A large space spread before me, glowing in the flood of sunlight streaming through an enormous skylight above. Four gypsum columns soared toward the skylight, a pale, soothing cream, their finish slightly rough. The floor was limestone tile, the same sandy color as the columns and the walls. A two-foot-wide channel filled with clear water ran from the front door to the back wall, dividing the house in two. We had tapped a natural spring for it. The stream ended in a shallow basin, where lilies and lotus buds rested on the water.

On the left of the stream, three steps led to a raised platform, supporting a wooden desk. Past it a metal cauldron sat sunken into the floor, four feet in diameter, large enough for a small bonfire. Rows of shelves built into the walls offered endless storage space, and some of my supplies had already been delivered: bundles of different split wood, bags of dried herbs and minerals, and crates of glass and plastic jars and bottles waiting to be sorted. Behind them, by the blank wall, rested five long crates. My weapons.

On the right a kitchen was built against the wall, with a large island, a gas stove, a dining table large enough to seat eight, and a grouping of plush divans upholstered in green and blue.
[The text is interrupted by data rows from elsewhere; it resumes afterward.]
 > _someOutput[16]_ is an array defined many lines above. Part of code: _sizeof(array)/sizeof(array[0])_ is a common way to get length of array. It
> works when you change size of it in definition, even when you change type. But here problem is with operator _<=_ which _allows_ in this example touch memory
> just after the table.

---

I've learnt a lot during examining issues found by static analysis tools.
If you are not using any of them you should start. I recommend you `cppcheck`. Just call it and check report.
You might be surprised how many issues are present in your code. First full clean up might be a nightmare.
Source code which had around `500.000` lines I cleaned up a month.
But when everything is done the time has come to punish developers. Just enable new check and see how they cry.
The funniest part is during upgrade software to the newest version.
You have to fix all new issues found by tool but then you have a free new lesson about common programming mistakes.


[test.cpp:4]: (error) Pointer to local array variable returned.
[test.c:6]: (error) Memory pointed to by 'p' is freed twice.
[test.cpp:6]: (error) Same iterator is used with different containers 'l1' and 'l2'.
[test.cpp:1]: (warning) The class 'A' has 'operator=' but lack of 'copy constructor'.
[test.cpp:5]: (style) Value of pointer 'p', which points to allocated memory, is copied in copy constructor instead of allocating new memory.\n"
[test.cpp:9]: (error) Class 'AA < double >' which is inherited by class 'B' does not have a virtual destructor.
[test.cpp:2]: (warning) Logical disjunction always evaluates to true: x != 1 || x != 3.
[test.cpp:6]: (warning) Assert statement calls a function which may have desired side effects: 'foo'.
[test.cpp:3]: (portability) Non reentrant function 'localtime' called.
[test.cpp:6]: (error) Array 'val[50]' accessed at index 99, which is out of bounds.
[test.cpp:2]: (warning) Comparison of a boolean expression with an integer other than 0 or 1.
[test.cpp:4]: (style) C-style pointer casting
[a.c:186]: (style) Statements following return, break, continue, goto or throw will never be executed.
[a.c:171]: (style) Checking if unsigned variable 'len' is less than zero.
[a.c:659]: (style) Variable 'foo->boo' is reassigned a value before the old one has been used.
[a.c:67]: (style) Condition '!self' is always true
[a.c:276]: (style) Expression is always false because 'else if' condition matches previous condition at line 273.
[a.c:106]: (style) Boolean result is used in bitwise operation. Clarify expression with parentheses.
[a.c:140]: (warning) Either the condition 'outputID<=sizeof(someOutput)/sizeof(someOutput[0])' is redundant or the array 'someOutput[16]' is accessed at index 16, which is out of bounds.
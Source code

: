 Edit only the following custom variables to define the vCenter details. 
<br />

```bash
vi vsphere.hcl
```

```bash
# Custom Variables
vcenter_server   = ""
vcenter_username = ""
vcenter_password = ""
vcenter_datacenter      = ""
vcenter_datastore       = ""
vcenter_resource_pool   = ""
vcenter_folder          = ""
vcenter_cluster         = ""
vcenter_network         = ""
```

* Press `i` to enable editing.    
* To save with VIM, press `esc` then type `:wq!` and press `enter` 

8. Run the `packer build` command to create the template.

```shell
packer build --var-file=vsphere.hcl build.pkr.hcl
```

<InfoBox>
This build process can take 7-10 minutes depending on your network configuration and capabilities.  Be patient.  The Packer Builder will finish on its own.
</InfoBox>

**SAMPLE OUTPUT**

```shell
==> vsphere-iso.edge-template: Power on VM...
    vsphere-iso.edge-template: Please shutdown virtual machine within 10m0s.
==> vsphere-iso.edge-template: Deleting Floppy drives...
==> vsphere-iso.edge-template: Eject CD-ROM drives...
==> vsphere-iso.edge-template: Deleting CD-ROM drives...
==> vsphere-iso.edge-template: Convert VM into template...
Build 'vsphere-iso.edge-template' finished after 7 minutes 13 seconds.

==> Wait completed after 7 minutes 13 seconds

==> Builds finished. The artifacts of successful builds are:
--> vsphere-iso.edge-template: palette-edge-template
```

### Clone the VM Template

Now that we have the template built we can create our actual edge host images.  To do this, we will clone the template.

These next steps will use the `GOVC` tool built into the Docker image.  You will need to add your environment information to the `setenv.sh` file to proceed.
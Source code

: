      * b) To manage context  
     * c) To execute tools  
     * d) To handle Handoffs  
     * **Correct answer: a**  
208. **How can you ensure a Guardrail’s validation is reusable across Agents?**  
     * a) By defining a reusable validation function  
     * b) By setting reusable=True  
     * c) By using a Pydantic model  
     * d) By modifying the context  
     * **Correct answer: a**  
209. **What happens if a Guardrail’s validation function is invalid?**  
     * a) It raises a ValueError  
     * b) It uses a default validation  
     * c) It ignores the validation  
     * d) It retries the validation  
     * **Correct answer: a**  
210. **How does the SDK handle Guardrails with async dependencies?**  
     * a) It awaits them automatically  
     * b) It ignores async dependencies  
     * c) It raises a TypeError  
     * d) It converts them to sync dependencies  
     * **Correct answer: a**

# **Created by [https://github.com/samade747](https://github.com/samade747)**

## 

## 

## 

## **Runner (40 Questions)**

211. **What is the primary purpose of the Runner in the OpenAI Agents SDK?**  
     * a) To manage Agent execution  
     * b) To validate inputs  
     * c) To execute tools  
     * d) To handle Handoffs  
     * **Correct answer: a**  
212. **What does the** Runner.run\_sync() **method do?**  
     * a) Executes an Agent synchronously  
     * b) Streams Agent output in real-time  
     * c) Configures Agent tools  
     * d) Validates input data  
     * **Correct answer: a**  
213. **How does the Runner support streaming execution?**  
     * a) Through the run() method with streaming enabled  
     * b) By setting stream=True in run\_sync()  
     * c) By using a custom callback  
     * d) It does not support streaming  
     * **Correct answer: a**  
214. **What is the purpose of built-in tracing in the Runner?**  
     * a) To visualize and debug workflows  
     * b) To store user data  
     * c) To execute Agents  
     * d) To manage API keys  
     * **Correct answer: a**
The shelves on this side of the room would hold books and pantry ingredients.

Here and there, small tables and plush cushions offered spots to sit under green diaphanous canopies embroidered with gold and scarlet. Plants thrived in big ceramic pots and vines dripped from the walls. Metal statues rested between the flowers, some delicate, some fierce. Beautiful glass fey lanterns and electric lamps dotted the walls.

Walking through the arched doorway at the back of the room would lead me to the bedroom and the bath with a luxurious shower and a square dipping pool, six feet by six, sunken into the floor.

Home… Well, almost.

I walked to the desk on the platform and pulled the lid off a small crate next to it. Inside lay a simple gladius in a plain sheath and a bundle of soft cotton. I took the gladius out, pulled the blade from the sheath, and placed it on the desk. The first sword Kate ever gave me.

The bundle was next. I unrolled it and took out a slender vase of seafoam color, with a second narrow bundle inside. I set the vase on the desk, pulled the smaller bundle free, and pried the cotton layers apart gently, holding my breath. A metal rose waited on the cloth.

Phew. It survived the trip. Derek had made it for me years ago when I first met him. Back then he’d been helping Kate with a job.

I slid it into the vase. There. Now it was home.